[DIRECTIONS]
Leave out the pictures and restate the rest of the data exactly.

── DATASET CONTENT

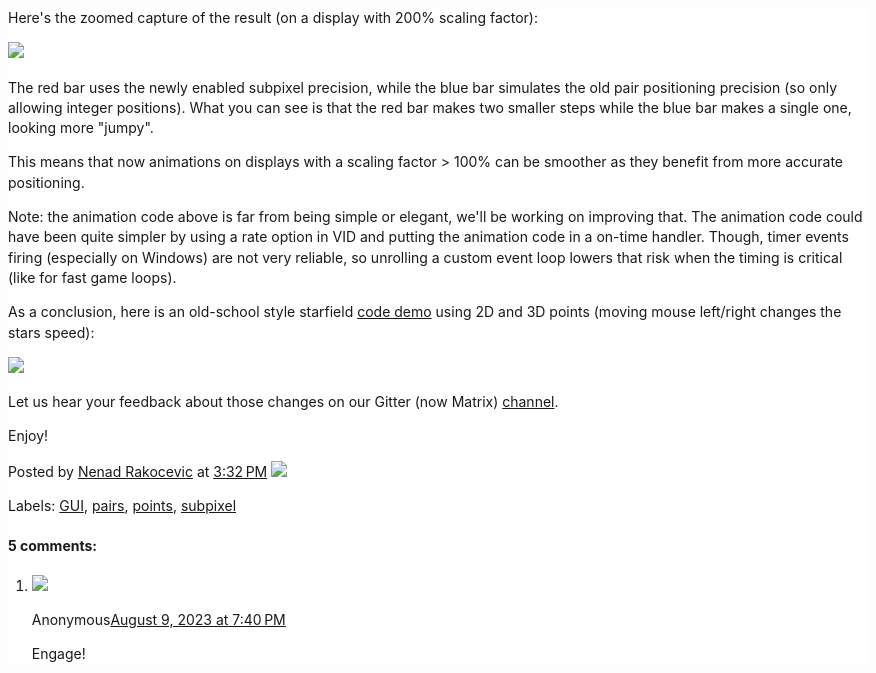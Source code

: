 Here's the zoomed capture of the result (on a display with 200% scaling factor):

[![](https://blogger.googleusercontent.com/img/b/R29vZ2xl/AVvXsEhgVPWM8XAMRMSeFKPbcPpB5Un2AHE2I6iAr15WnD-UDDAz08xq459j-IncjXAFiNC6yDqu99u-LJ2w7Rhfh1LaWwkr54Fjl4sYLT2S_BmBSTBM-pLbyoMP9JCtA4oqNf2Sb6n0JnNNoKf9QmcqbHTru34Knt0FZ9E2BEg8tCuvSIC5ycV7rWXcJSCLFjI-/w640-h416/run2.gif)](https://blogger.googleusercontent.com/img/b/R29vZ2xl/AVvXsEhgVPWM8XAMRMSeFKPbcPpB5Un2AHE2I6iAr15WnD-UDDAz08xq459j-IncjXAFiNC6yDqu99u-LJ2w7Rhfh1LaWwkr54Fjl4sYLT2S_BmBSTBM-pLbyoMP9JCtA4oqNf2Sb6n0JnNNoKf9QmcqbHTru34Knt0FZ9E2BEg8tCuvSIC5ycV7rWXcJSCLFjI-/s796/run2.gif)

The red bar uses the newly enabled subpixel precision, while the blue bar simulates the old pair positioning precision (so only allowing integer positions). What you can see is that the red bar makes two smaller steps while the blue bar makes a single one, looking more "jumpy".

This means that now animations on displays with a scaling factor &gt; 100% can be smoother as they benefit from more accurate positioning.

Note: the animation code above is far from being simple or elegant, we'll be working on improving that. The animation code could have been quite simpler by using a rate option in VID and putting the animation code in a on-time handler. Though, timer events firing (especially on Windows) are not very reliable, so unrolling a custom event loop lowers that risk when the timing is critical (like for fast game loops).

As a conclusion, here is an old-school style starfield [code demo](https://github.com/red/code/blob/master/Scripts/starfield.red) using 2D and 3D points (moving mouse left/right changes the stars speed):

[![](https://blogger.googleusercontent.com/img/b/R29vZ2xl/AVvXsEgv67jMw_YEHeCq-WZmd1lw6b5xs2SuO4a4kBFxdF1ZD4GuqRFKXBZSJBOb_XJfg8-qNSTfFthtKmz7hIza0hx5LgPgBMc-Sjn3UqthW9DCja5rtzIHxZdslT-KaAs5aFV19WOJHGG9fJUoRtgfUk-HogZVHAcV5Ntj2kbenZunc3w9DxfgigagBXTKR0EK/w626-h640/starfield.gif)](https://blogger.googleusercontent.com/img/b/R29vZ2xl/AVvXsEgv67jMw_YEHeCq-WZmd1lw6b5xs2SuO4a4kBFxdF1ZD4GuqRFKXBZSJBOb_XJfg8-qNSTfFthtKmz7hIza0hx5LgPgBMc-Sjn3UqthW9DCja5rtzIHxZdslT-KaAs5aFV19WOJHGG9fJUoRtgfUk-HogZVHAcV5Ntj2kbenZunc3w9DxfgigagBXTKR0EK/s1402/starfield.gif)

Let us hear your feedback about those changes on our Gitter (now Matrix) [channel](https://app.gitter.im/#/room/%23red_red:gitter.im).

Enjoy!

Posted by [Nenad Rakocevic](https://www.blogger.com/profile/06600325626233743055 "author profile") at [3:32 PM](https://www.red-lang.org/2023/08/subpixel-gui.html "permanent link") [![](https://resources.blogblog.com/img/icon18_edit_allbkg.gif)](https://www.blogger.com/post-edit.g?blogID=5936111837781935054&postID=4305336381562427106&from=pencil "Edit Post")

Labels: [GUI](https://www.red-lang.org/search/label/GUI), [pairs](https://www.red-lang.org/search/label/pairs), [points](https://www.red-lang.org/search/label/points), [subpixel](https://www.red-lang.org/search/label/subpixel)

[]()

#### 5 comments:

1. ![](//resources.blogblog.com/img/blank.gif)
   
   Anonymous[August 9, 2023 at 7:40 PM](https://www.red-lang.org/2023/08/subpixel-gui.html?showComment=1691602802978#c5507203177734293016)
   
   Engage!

────

[RESULT OF THIS TASK]
Source code

: Here's the zoomed capture of the result (on a display with 200% scaling factor):

[![](https://blogger.googleusercontent.com/img/b/R29vZ2xl/AVvXsEhgVPWM8XAMRMSeFKPbcPpB5Un2AHE2I6iAr15WnD-UDDAz08xq459j-IncjXAFiNC6yDqu99u-LJ2w7Rhfh1LaWwkr54Fjl4sYLT2S_BmBSTBM-pLbyoMP9JCtA4oqNf2Sb6n0JnNNoKf9QmcqbHTru34Knt0FZ9E2BEg8tCuvSIC5ycV7rWXcJSCLFjI-/w640-h416/run2.gif)](https://blogger.googleusercontent.com/img/b/R29vZ2xl/AVvXsEhgVPWM8XAMRMSeFKPbcPpB5Un2AHE2I6iAr15WnD-UDDAz08xq459j-IncjXAFiNC6yDqu99u-LJ2w7Rhfh1LaWwkr54Fjl4sYLT2S_BmBSTBM-pLbyoMP9JCtA4oqNf2Sb6n0JnNNoKf9QmcqbHTru34Knt0FZ9E2BEg8tCuvSIC5ycV7rWXcJSCLFjI-/s796/run2.gif)

The red bar uses the newly enabled subpixel precision, while the blue bar simulates the old pair positioning precision (so only allowing integer positions). What you can see is that the red bar makes two smaller steps while the blue bar makes a single one, looking more "jumpy".

This means that now animations on displays with a scaling factor &gt; 100% can be smoother as they benefit from more accurate positioning.

Note: the animation code above is far from being simple or elegant, we'll be working on improving that. The animation code could have been quite simpler by using a rate option in VID and putting the animation code in a on-time handler. Though, timer events firing (especially on Windows) are not very reliable, so unrolling a custom event loop lowers that risk when the timing is critical (like for fast game loops).

As a conclusion, here is an old-school style starfield [code demo](https://github.com/red/code/blob/master/Scripts/starfield.red) using 2D and 3D points (moving mouse left/right changes the stars speed):

[![](https://blogger.googleusercontent.com/img/b/R29vZ2xl/AVvXsEgv67jMw_YEHeCq-WZmd1lw6b5xs2SuO4a4kBFxdF1ZD4GuqRFKXBZSJBOb_XJfg8-qNSTfFthtKmz7hIza0hx5LgPgBMc-Sjn3UqthW9DCja5rtzIHxZdslT-KaAs5aFV19WOJHGG9fJUoRtgfUk-HogZVHAcV5Ntj2kbenZunc3w9DxfgigagBXTKR0EK/w626-h640/starfield.gif)](https://blogger.googleusercontent.com/img/b/R29vZ2xl/AVvXsEgv67jMw_YEHeCq-WZmd1lw6b5xs2SuO4a4kBFxdF1ZD4GuqRFKXBZSJBOb_XJfg8-qNSTfFthtKmz7hIza0hx5LgPgBMc-Sjn3UqthW9DCja5rtzIHxZdslT-KaAs5aFV19WOJHGG9fJUoRtgfUk-HogZVHAcV5Ntj2kbenZunc3w9DxfgigagBXTKR0EK/s1402/starfield.gif)

Let us hear your feedback about those changes on our Gitter (now Matrix) [channel](https://app.gitter.im/#/room/%23red_red:gitter.im).

Enjoy!

Posted by [Nenad Rakocevic](https://www.blogger.com/profile/06600325626233743055 "author profile") at [3:32 PM](https://www.red-lang.org/2023/08/subpixel-gui.html "permanent link") [![](https://resources.blogblog.com/img/icon18_edit_allbkg.gif)](https://www.blogger.com/post-edit.g?blogID=5936111837781935054&postID=4305336381562427106&from=pencil "Edit Post")

Labels: [GUI](https://www.red-lang.org/search/label/GUI), [pairs](https://www.red-lang.org/search/label/pairs), [points](https://www.red-lang.org/search/label/points), [subpixel](https://www.red-lang.org/search/label/subpixel)

[]()

#### 5 comments:

1. ![](//resources.blogblog.com/img/blank.gif)
   
   Anonymous[August 9, 2023 at 7:40 PM](https://www.red-lang.org/2023/08/subpixel-gui.html?showComment=1691602802978#c5507203177734293016)
   
   Engage!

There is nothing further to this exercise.